過去の哲学者に学ぶ現代(いま)の生き方。フランシス・ベーコン
もちろん燻製の豚肉ではありません
フランシス・ベーコン(1561年-1626年)は、イギリスの哲学者、政治家、法律家であり、経験主義や科学的方法論の先駆者として広く認識されています。「ノヴム・オルガヌム」「ニューアトランティス」などの著書がある彼の主な主張は次のようなものです
◾️帰納法の提唱:観察と実験に基づく知識の獲得を重視し、帰納法の重要性を強調。彼は、特定の事例から一般的な法則や原則を導き出す帰納的推論が、科学的知識を構築するうえで不可欠であると考えました。
◾️偏見の排除:ベーコンは、真理を歪めるさまざまな偏見や先入観を「イドラ」と呼び、これらを排除することが重要だと主張しました。彼は、イドラを克服し、客観的で偏りのない観察を行うことが、真の知識を獲得するための鍵だと考えました。
◾️実用的知識の追求:ベーコンは、知識は権力であるとし、科学的な発見が人類の生活を改善し、自然界を制御するために利用されるべきだと主張しました。彼は、知識を実用的な目的で使用することを推奨し、科学と技術の発展を通じて社会を改善することを目指しました。
彼は哲学者である前に政治家であり、法律家であった人です。
※彼はイングランドの国王ジェームズ1世の下の政治家でしたが、汚職の罪で失脚しました。
当時は科学、芸術、文化が大きく発展した時期であり、従来の協会の権威や伝統的な知識に対する疑問が高まっていました。ガリレオ・ガリレイが「落体の法則」を発見(1604年)し、ハンス・リッペルハイが望遠鏡を発明(1608年)したのもこの頃で、シェイクスピアが数々の戯曲(リア王1605年)を発表したのもこのころです。科学に倣い、前提を疑って経験から得られる知識から物事を考えていくという経験論を展開したのです。

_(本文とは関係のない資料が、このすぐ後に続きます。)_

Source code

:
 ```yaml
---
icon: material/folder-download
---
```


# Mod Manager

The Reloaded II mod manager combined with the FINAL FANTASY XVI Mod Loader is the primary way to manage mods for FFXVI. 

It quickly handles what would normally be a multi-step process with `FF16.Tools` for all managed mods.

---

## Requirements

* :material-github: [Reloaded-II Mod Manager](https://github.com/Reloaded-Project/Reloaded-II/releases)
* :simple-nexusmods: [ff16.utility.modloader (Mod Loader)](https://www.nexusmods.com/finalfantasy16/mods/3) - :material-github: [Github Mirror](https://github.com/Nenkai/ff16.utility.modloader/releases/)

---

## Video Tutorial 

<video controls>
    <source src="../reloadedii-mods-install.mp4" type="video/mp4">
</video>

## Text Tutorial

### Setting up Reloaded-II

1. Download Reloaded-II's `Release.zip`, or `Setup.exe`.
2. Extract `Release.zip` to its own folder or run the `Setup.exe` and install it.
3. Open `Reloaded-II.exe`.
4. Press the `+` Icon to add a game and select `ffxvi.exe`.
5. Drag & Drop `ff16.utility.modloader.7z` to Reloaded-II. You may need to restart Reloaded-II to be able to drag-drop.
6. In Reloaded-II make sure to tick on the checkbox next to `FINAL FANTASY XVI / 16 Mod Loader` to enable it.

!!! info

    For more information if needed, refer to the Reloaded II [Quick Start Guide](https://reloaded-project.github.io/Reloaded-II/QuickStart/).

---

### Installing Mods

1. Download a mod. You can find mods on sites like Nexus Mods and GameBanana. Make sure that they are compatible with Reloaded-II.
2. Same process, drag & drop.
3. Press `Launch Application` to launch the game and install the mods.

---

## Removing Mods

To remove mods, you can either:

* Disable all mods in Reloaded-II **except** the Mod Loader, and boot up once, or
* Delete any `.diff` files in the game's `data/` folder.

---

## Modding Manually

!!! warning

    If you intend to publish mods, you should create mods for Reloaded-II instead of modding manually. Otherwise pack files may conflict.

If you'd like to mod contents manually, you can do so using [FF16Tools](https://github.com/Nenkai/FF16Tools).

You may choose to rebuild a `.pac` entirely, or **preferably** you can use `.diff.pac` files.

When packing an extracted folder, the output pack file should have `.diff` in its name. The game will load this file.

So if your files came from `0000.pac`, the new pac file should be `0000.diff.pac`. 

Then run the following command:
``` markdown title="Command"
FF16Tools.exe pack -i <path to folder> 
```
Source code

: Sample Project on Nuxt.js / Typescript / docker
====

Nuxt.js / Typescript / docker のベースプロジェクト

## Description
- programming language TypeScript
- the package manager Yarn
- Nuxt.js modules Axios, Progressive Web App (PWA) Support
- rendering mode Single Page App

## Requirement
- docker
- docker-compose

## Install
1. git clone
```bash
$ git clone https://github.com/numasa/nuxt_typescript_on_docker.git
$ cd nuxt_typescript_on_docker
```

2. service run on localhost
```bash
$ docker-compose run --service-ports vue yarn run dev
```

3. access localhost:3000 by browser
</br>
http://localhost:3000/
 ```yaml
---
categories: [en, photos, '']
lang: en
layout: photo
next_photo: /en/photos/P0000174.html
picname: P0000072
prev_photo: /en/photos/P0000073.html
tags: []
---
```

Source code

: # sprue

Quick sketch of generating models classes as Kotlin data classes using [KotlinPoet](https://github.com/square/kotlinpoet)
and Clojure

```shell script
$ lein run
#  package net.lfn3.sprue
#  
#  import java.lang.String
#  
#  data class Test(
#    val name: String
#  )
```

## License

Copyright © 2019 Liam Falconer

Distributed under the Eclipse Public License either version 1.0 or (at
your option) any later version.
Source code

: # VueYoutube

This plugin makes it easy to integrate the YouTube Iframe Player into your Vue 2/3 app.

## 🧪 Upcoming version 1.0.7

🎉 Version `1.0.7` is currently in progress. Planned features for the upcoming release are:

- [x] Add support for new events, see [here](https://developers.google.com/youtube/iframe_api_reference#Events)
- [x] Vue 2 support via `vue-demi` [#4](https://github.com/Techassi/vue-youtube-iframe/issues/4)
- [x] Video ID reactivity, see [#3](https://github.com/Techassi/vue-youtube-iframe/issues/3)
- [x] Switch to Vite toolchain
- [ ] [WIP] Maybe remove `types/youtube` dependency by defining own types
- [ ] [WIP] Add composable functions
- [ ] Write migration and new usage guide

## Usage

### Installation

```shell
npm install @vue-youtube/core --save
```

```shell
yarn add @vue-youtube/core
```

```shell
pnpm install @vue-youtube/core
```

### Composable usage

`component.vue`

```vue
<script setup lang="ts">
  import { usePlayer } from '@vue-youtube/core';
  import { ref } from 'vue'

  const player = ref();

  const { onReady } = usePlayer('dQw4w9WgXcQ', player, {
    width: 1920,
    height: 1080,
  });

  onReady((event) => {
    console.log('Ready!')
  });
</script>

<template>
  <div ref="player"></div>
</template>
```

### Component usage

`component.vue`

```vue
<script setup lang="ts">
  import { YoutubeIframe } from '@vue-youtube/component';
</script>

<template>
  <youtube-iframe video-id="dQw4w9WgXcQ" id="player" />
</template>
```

「ノヴム・オルガヌム」は、1620年に出版された彼の主要な著作の一つです。この書は、従来のアリストテレス的論理学(オルガヌム)に対する批判と、新しい科学的方法論の提案を含む内容で構成されています。
また「ニューアトランティス」は、彼の死後の1627年に出版された未完の作品です。この作品は、架空の島「ベンサレム」という理想的な科学技術文明を描いたユートピア小説であり、ベーコンの科学的および哲学的理念(理想的な社会:実験と研究が社会の利益に貢献する科学コミュニティ、科学的知識と技術進歓迎が道徳的および宗教的価値観と調和して機能する社会)を象徴的に表現しています。
ベーコンが強調した偏見や先入観を排除することは現代おいて特に重要になってきていると思います。情報過多の時代にあって、批判的思考を養い、様々な情報源からの知識を慎重に評価し、分析する能力は必要不可欠です。懐疑主義を持ちながらも、証拠に基づいて合理的な判断を下すことが、誤情報やフェイクニュースに惑わされないために大切ですね。。 また日常生活においても帰納法や科学的(合理的)な考え方は大切です。経験や観察を重視ししてそこから事実に基づいて判断するのは先にあげた誤情報に惑わされないために必要な姿勢です。もちろん経験してなくても正しい知識は実用的に使い、進歩を肯定する姿勢は大切ですね。